Lo spirito del dono, dal Natale al volontariato
Scritto da Paolo Ferrario il 22-12-2010
Le festività natalizie si nutrono del mito del massimo dono possibile (un Dio che nasce per sacrificare la sua vita agli uomini) e sono anche il periodo dell’anno in cui lo “spirito del dono” emerge con forza nelle nostre individuali vite e sulla scena pubblica.
Indipendentemente dal credo religioso, siamo tutti pervasi dall’atmosfera generale di intimità e socialità, in cui la psiche interagisce intensamente con la cultura e con le tradizioni. Questo è proprio il momento più propizio per osservare quello che ci accade intorno e per interrogarci sul concetto e sull’esperienza del dono, centrale, nei tempi moderni, per il bambino.
Perché gli adulti sono così propensi a far sì che i bambini credano che sia Babbo Natale a portare i regali? E perché noi individui moderni accettiamo così volentieri l’immagine di questa figura che arriva su una slitta volante trainata dalle renne?

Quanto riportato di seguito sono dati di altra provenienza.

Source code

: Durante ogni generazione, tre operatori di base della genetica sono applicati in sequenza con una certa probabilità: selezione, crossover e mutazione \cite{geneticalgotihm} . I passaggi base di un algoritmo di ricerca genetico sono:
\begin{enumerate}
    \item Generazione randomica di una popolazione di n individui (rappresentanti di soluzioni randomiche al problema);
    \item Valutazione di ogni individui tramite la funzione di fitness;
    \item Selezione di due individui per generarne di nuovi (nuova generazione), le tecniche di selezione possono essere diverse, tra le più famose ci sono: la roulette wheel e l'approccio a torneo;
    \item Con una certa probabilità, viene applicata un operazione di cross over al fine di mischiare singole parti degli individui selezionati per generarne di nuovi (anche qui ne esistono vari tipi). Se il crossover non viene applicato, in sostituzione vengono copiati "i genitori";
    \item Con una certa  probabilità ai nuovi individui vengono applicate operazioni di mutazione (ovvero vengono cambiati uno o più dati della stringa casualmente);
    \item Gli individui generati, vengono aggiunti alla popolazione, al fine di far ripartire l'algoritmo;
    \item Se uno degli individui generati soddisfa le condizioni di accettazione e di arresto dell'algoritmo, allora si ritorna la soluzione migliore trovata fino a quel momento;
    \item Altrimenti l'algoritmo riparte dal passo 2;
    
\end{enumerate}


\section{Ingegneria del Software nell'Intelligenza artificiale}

l’antropologo franco-canadese Jacques T. Godbout formula un’ipotesi precisa: il dono ha la funzione di tenere in contatto fra loro le diverse generazioni. Già il nome del personaggio indica il compito che gli si vuol fare assumere: “Babbo Natale” è un padre, ha una gran barba bianca, ride con voce profonda e tiene i bambini sulle ginocchia. Inoltre Babbo Natale assomiglia anche a un nonno e, dunque, è un antenato. A questa figura, disegnata e rappresentata in tantissimi modi, viene chiesto di rinnovare simbolicamente il legame con gli antenati che la modernità delle solitudini individuali tende continuamente ad attenuare.
Ecco perché ci piace così tanto partecipare a questa grande festa annuale che si irradia attorno al 25 dicembre, giorno del Natale. Nel gioco dei reciproci regali tutti noi entriamo in modo irresistibile a far parte di un rito che ci riporta all’infanzia e che rinforza i legami familiari e amicali un po’ assopiti e sfilacciati dalle vicissitudini della complicata vita quotidiana (oggi anche maltrattata dalla crisi). Dice Godbout nel libro Lo spirito del dono (1992): “Babbo Natale apre l’universo chiuso della famiglia moderna, ristabilisce un legame con il passato, nel tempo, ma unisce anche i bambini al resto dell’universo, nello spazio”.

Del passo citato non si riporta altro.